Sundown syndrome: Why it happens, and how to cope
Time of day can have a powerful and seemingly strange effect over some people with Alzheimer’s and other forms of dementia. Your loved one may be content and quiet in the morning, agitated and pacing by the early evening. Here’s what you need to know about the phenomenon known as sundown syndrome or sundowning.
What is sundowning?
As day transitions to night, those with sundown syndrome may experience:
- Confusion or disorientation
- Increased irritability or agitation
- Mood swings, such as being more demanding
- The impulse to pace
- Seeing or hearing things that are not there
The condition can develop as a byproduct of old age, and may not always be a sign of dementia or more serious health issues. But research also suggests that perhaps one in five people with dementia will develop sundowning as a symptom of the condition.
What causes it?
No one knows yet, but researchers believe that dementia can wreck havoc on the internal clock that regulates the body’s sleep-wake cycle, and, as a result, can trigger personality changes as light wanes. Another possible cause may be that other symptoms of dementia are simply exacerbated as it gets darker, feeding into a sufferer’s already heightened state of confusion and anxiety. Shadows at night, for example, might trigger delusions or uncharacteristic fears.
What are the symptoms?
While most of us are winding down, those with sundown syndrome may actually feel a burst of energy and become unusually active towards the end of the day. But this is more than just being a night owl; when a person experiences sundown syndrome they often find the condition agitating and frightening. In fact, the disorientation can cause a person to act out, throwing fits, screaming, or showing signs of aggression, even violence.
How do you treat it?
The key to minimizing the effects of sundowning is to identify a person’s unique triggers, and then find constructive workarounds. Here are a few that have been shown to work:
- Bright light therapy: This can help reset the body’s sleep-wake cycle, so someone with sundown syndrome can get back on a normal sleep schedule, which may make the evening a less restless time. You’ll need to consult with a doctor first to determine if light therapy is the right course of treatment for your loved one. If it’s not, you can still use natural light to your advantage by maximizing exposure to daylight and minimizing light at night by keeping the shades closed and lights dim at home.
- Creating a routine: People with dementia thrive on predictability. When the plan for the day stays relatively the same, it can lessen confusion. Having a solid routine during the day and in the evening can reduce how much sundowning impacts a person’s life. A sudden change of plans, on the other hand, can spark disorientation and make things worse. If a change is necessary, during travel for instance, consider traveling with familiar reminders of the usual routine. That could mean packing the person’s evening reading blanket, even if traveling to someplace warm, or playing the music that usually signals time to prep for bed.
- Making sleep consistent: Sleep studies have shown that having a consistent bedtime, whether you have dementia or not, can lead to a more restful slumber.

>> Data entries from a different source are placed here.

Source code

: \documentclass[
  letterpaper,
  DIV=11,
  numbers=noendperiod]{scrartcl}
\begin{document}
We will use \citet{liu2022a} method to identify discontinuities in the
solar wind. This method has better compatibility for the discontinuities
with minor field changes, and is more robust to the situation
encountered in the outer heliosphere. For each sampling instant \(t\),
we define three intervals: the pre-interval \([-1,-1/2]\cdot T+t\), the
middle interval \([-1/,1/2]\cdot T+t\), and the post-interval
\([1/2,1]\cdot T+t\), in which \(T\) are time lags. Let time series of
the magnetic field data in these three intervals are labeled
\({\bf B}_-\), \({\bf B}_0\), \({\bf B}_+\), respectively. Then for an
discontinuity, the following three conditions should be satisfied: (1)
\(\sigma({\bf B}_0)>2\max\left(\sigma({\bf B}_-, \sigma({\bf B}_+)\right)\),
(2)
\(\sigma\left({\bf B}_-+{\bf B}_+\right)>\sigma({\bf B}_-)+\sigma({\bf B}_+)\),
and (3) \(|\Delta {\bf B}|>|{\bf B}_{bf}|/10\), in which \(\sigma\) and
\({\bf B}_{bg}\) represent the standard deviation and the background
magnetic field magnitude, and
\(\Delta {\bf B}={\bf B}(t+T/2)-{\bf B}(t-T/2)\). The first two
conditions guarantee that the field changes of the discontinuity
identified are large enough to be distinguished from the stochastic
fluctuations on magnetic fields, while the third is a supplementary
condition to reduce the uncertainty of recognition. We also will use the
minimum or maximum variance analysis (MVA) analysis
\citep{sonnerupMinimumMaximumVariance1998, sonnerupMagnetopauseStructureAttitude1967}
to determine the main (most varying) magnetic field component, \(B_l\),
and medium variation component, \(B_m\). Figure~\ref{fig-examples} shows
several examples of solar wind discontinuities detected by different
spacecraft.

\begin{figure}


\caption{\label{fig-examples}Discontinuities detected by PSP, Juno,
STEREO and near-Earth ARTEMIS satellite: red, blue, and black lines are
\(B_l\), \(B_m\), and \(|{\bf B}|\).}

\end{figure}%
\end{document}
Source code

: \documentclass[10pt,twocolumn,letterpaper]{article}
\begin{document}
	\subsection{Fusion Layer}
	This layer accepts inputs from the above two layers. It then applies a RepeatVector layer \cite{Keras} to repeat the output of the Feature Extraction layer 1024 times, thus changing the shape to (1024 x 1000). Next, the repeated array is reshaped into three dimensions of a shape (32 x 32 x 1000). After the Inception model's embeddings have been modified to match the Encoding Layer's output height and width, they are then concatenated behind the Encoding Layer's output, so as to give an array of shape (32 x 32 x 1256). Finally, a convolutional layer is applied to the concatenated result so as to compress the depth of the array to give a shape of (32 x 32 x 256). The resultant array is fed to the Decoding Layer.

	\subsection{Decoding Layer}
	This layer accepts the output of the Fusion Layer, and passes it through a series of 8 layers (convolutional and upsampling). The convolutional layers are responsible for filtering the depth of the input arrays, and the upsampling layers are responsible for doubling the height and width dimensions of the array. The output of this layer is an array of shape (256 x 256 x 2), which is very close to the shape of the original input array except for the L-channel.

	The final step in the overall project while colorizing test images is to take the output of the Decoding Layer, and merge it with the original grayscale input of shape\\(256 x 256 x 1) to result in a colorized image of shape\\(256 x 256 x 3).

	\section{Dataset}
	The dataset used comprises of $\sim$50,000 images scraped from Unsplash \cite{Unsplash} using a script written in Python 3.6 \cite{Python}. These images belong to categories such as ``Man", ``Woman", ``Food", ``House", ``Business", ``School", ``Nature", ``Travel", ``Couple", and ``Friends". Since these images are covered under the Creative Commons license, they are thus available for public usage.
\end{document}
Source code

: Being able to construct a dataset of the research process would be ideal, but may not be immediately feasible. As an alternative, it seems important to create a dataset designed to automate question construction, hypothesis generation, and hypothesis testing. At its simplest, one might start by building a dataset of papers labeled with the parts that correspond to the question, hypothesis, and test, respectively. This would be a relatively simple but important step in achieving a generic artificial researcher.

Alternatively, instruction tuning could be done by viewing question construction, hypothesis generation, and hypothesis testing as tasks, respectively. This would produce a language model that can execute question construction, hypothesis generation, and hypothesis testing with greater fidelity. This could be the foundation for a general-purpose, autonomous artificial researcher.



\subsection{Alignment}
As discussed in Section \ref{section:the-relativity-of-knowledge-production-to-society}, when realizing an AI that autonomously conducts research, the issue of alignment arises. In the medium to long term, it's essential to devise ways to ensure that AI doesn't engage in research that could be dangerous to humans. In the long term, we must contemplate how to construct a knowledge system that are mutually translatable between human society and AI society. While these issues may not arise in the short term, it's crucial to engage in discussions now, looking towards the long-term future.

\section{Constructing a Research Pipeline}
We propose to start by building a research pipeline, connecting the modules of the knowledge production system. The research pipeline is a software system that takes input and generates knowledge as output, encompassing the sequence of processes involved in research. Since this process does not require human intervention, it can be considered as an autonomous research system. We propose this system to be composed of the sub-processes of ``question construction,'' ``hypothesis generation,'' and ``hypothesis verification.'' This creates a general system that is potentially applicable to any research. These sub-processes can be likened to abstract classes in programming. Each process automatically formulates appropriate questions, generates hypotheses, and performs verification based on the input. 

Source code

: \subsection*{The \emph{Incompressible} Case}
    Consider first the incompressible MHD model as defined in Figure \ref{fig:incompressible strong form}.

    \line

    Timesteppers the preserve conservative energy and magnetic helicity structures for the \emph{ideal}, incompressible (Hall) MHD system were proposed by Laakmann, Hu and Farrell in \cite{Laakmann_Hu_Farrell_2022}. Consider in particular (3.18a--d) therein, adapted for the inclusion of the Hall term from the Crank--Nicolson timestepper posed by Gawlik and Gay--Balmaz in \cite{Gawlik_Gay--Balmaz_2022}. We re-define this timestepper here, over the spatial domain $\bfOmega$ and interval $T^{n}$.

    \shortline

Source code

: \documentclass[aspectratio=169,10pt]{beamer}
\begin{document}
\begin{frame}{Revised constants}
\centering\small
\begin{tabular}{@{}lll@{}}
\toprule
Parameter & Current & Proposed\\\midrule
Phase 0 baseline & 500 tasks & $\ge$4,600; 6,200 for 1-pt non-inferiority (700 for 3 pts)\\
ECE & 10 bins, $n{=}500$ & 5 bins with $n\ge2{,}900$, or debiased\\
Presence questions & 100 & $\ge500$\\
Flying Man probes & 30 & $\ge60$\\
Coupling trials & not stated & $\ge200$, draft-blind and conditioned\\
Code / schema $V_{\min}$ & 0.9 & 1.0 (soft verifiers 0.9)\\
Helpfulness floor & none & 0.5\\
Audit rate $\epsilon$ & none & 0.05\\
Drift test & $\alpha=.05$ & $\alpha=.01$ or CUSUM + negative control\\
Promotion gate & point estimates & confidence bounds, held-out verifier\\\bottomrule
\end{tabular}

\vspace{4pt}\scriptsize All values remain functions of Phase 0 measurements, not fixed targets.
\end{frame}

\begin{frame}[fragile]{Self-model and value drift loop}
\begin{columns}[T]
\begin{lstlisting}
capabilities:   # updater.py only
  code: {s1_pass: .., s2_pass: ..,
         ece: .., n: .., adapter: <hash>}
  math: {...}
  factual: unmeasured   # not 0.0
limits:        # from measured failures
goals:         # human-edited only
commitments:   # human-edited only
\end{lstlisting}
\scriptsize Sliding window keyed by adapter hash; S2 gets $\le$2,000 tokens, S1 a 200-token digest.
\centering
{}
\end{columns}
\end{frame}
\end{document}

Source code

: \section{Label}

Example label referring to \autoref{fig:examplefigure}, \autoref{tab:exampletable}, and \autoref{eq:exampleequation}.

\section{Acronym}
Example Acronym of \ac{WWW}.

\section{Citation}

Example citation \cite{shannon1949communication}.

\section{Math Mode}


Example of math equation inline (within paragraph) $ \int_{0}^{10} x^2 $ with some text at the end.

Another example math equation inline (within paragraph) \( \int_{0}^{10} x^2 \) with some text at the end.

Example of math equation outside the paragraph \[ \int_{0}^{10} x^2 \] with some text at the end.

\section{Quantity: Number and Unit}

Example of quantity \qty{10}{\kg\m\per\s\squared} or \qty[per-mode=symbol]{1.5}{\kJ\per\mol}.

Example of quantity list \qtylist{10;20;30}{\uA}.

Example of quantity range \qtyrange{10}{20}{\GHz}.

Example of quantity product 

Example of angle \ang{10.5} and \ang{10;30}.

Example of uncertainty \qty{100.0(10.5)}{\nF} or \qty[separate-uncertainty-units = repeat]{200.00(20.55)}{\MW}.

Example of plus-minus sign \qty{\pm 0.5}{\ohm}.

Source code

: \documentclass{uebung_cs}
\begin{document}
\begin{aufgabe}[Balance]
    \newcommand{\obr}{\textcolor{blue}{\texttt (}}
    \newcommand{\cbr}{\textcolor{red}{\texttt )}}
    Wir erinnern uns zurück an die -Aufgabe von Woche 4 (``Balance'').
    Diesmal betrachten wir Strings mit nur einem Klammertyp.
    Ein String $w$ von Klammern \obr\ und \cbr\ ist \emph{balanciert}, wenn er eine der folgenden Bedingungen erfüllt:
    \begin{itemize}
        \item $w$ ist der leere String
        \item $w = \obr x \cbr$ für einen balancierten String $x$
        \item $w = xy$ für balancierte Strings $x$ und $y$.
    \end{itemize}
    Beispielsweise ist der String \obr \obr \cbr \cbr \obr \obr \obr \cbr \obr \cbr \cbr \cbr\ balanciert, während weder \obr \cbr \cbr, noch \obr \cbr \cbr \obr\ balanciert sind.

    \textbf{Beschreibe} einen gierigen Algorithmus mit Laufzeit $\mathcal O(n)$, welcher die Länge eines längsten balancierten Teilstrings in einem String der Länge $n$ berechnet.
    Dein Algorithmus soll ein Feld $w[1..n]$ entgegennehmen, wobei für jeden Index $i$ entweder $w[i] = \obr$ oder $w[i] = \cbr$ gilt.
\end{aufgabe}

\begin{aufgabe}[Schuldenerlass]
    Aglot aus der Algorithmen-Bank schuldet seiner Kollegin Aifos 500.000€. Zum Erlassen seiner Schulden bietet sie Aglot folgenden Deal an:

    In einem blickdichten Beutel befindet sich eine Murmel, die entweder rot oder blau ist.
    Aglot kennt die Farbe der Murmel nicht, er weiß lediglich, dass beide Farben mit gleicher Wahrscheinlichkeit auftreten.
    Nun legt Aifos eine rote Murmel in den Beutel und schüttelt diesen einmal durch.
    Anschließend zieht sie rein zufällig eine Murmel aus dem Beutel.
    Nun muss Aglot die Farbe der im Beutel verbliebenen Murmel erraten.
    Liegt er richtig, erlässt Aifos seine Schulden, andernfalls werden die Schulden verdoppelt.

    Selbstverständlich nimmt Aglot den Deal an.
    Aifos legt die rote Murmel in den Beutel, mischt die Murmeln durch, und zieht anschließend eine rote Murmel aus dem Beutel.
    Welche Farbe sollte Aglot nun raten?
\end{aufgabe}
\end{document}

- Using music: Some caregivers report that soothing music can calm agitation in the early evening hours for those with sundown syndrome. And playing particular melodies at different times throughout the day (such as one tune at breakfast, and another when it’s time to put on pajamas) can help establish a predictable routine, which may alleviate anxiety in some people with dementia.
- Check for other triggers: Caregivers to those with dementia may be able to lessen symptoms if they pay attention to special triggers. If loud noises, clutter, or certain TV shows seem to produce unusual behavior in the evening, simply removing the stimuli may reduce sundowning effects.